Since 1<=n<=10000, long int will not suffice the range. You need to do it either long long or unsigned long long.

i had the same prob…i tried to submit the code 4 times with int n, WA each time, now when i submitted the solution with long long int n in the practice sec it gives correct ans…

@skysarthak, you can get WA if you use int n, See the editorial last section.

#include<stdio.h>

int main()
{
int t;
int n;
long long int ans;
scanf("%d",&t);
while(t–)
{
scanf("%d",&n);

           ans= n*(n-1)*(n-1)*2 + n*(n-2)*(n-1) + n*(n-1)*(n-2)*(n-2)*2;
           printf("%lld\n",ans);
 }
 return 0;

}
^this was my code not accepted

this is my code which has got ACed
#include<stdio.h>

int main()
{
int t;
long long int n;
long long int ans;
scanf("%d",&t);
while(t–)
{
scanf("%lld",&n);

           ans= n*(n-1)*(n-1)*2 + n*(n-2)*(n-1) + n*(n-1)*(n-2)*(n-2)*2;
           printf("%lld\n",ans);
 }
 return 0;

}
cost me the whole cook off :confused:

@dpraveen :diamonds::diamonds: understood my mistake…thanx…

@tt22 i did the same blunder 2day…the prob is that when you pass ‘n’ as only int in the expression, it evaluates to generate an int ans.
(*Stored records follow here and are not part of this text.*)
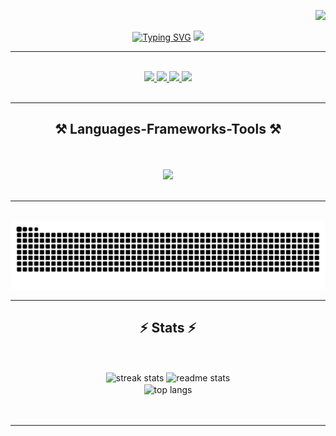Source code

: <p align="right">
    <img src="https://visitor-badge.laobi.icu/badge?page_id=shohabbosusmanov.shohabbosusmanov" />
</p>

<p align="center">
    <span> <a href="https://git.io/typing-svg"><img src="https://readme-typing-svg.herokuapp.com?font=Fira+Code&size=26&duration=4000&pause=1000&color=14F792&center=true&vCenter=true&width=500&height=60&lines=Hi+There!+%F0%9F%91%8B;+I'm+Shohabbos+Usmanov!;" alt="Typing SVG" /></a> </span>
    <span> <img src = "https://media.licdn.com/dms/image/D4D12AQHGG4J6b6OmyQ/article-cover_image-shrink_720_1280/0/1709674937953?e=2147483647&v=beta&t=D46aQMTStnlCf7s6GPq67PFXzmWSTtPoQRtH60tacuo" width="150" /> </span>
</p>
<hr/>

<br/>
<div class="logo" align="center" > 
  <a href="mailto:shohabbosusmanov@gmail.com">
    <img src="https://img.shields.io/badge/Gmail-333333?style=for-the-badge&logo=gmail&logoColor=red" />
  </a>
  <a href="https://leetcode.com/u/usman0v/" target="_blank">
     <img src="https://img.shields.io/badge/Leetcode-FF5722?style=for-the-badge&logo=leetcode&logoColor=white" target="_blank" />
  </a>
  <a href="https://linkedin.com/in/usmaanov" target="_blank">
    <img src="https://img.shields.io/badge/LinkedIn-0077B5?style=for-the-badge&logo=linkedin&logoColor=white" target="_blank" />
  </a>
  <a href="https://t.me/Usman0vSh" target="_blank">
     <img src="https://img.shields.io/badge/Telegram-0077B5?style=for-the-badge&logo=telegram&logoColor=white" target="_blank" />
  </a>
</div>
<br/>
<hr/>
<h2 align="center">⚒️ Languages-Frameworks-Tools ⚒️</h2>
<br/><br/>
<div align="center">
    <img src="https://skillicons.dev/icons?i=vscode,github,python,javascript,html,css,nodejs,postgresql,mongodb,express,postman" />
</div>
<br/>

<hr/>

<div align="center">
  
  <br>
  <img alt="snake eating my contributions" src="https://raw.githubusercontent.com/shohabbosusmanov/shohabbosusmanov/output/github-contribution-grid-snake.svg" />
  
</div>


<hr/>

<h2 align="center">⚡ Stats ⚡</h2>
<br/>
<br/>
<div align=center>
  <img width=412 src="https://github-readme-streak-stats-salesp07.vercel.app/?user=shohabbosusmanov&count_private=true&theme=react&border_radius=10" alt="streak stats"/>
  <img width=390 src="https://github-readme-stats.vercel.app/api?username=shohabbosusmanov&count_private=true&show_icons=true&theme=react&rank_icon=github&border_radius=10" alt="readme stats" />
  <br/>
  <img width=390 align="center" src="https://github-readme-stats.vercel.app/api/top-langs/?username=shohabbosusmanov&hide=HTML&langs_count=8&layout=compact&theme=react&border_radius=10&size_weight=0.5&count_weight=0.5&exclude_repo=github-readme-stats" alt="top langs" />
</div>
<br/>

<br/>

<hr/>
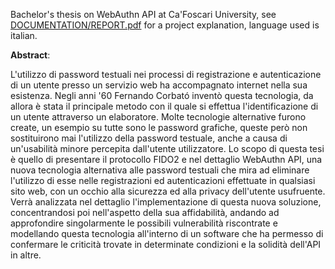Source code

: Bachelor's thesis on WebAuthn API at Ca'Foscari University, see <ins>DOCUMENTATION/REPORT.pdf</ins> for a project explanation, language used is italian.

**Abstract**:

L'utilizzo di password testuali nei processi di registrazione e autenticazione di un utente presso un servizio web ha accompagnato internet nella sua esistenza. Negli anni '60 Fernando Corbató inventò questa tecnologia, da allora è stata il principale metodo con il quale si effettua l'identificazione di un utente attraverso un elaboratore. 
Molte tecnologie alternative furono create, un esempio su tutte sono le password grafiche, queste però non sostituirono mai l'utilizzo della password testuale, anche a causa di un'usabilità minore percepita dall'utente utilizzatore.
Lo scopo di questa tesi è quello di presentare il protocollo FIDO2 e nel dettaglio WebAuthn API, una nuova tecnologia alternativa alle password testuali che mira ad eliminare l'utilizzo di esse nelle registrazioni ed autenticazioni effettuate in qualsiasi sito web, con un occhio alla sicurezza ed alla privacy dell'utente usufruente.
Verrà analizzata nel dettaglio l'implementazione di questa nuova soluzione, concentrandosi poi nell'aspetto della sua affidabilità, andando ad approfondire singolarmente le possibili vulnerabilità riscontrate e modellando questa tecnologia all'interno di un software che ha permesso di confermare le criticità trovate in determinate condizioni e la solidità dell'API in altre.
This works for small cases but for n=10,000 the ans evaluated will be much bigger…if you had typecast the result of expression as long long int then even your first solution sould have worked…

@tt22 in the 2nd solution as n is already passed as long long int the expression is evaluated to long long int and hence it works…

understood my mistake @drpraveen … thanx

Hi,
can anyone tell me why my code gave WA? its exactly same as authors submission and other submissions…
link: http://www.codechef.com/viewplaintext/4128079

I Managed to get all the counts wrong. And fortunately for me, the polynomial for the answer was same as mine. That was embarrassing, but lucky me. :D.

My Answer- Flag 1=n(n-1), 2=n(n-1), 3=n(n-1)(n-2), 4=n(n-1)(n-1)(n-2) 5=n(n-1)(n-1)(n-2)

Polynomial= (n^2-n)(2n^2-5n+4)

What are the chances of that happening?

1 Like

hahaha lucky you

1 Like